**Activity**
Please restate, word for word, the lines below that begin at the one with "- Download and" and end at the one with "- Build and Run". Leave out all other lines.

**Information shown**
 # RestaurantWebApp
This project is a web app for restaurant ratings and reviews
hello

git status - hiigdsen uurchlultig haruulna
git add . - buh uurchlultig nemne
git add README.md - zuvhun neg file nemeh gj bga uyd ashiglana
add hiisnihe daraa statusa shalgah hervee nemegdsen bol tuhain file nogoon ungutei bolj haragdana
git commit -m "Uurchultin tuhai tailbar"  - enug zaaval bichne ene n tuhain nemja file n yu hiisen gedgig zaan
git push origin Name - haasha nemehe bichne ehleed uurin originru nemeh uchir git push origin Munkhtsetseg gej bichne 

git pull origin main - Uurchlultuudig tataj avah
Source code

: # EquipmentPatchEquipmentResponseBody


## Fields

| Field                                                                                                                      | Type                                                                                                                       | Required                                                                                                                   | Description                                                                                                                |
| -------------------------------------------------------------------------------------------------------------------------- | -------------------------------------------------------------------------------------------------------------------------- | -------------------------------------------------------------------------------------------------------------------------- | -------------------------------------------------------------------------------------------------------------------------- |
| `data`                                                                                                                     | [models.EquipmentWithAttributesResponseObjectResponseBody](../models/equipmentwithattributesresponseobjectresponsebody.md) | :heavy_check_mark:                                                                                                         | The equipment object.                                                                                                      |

---

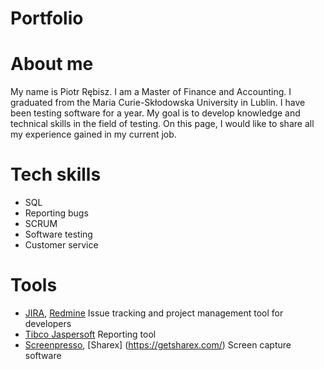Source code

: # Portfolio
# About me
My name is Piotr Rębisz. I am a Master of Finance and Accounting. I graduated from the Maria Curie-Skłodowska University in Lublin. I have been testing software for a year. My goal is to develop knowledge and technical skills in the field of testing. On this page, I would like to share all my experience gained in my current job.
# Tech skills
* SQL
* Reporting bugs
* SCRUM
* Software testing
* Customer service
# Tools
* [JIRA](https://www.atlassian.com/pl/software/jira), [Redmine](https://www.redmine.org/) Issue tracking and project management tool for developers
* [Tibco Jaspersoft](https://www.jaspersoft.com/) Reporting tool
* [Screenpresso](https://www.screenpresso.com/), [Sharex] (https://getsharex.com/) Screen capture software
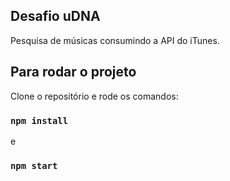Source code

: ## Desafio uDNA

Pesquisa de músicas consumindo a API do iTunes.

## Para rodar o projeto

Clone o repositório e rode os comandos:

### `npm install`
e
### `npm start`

---

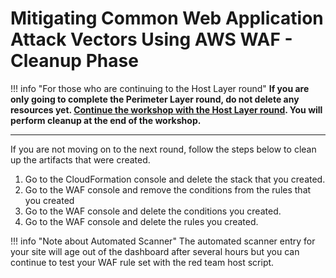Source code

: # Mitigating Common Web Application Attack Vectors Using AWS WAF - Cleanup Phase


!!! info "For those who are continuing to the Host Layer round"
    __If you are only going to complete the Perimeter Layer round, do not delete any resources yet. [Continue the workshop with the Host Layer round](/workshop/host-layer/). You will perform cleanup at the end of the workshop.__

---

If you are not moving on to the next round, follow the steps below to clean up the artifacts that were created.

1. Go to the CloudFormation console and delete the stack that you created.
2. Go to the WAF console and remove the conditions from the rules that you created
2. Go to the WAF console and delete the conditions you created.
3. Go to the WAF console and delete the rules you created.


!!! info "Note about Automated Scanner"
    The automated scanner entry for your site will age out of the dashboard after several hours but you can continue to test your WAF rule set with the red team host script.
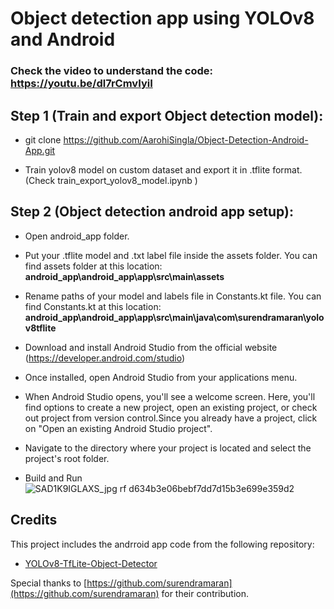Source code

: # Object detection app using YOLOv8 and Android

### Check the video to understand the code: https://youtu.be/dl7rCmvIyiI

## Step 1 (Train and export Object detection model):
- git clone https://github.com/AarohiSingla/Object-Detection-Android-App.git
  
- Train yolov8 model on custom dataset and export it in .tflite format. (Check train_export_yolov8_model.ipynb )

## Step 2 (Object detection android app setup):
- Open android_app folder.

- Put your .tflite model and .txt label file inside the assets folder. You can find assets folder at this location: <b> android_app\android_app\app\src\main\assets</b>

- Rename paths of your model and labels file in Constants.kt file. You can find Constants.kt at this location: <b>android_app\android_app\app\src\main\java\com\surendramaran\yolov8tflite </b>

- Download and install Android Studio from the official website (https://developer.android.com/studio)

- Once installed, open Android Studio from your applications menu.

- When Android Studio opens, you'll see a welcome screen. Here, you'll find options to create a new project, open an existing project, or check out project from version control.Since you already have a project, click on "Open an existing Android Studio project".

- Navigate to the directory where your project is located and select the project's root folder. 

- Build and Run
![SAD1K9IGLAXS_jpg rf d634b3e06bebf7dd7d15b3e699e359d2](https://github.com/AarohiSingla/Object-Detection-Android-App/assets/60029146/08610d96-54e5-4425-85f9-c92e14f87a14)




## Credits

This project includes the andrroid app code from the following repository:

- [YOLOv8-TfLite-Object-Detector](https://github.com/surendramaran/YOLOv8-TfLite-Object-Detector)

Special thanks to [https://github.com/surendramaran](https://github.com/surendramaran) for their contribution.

**Output for this exercise**
- Download and install Android Studio from the official website (https://developer.android.com/studio)

- Once installed, open Android Studio from your applications menu.

- When Android Studio opens, you'll see a welcome screen. Here, you'll find options to create a new project, open an existing project, or check out project from version control.Since you already have a project, click on "Open an existing Android Studio project".

- Navigate to the directory where your project is located and select the project's root folder. 

- Build and Run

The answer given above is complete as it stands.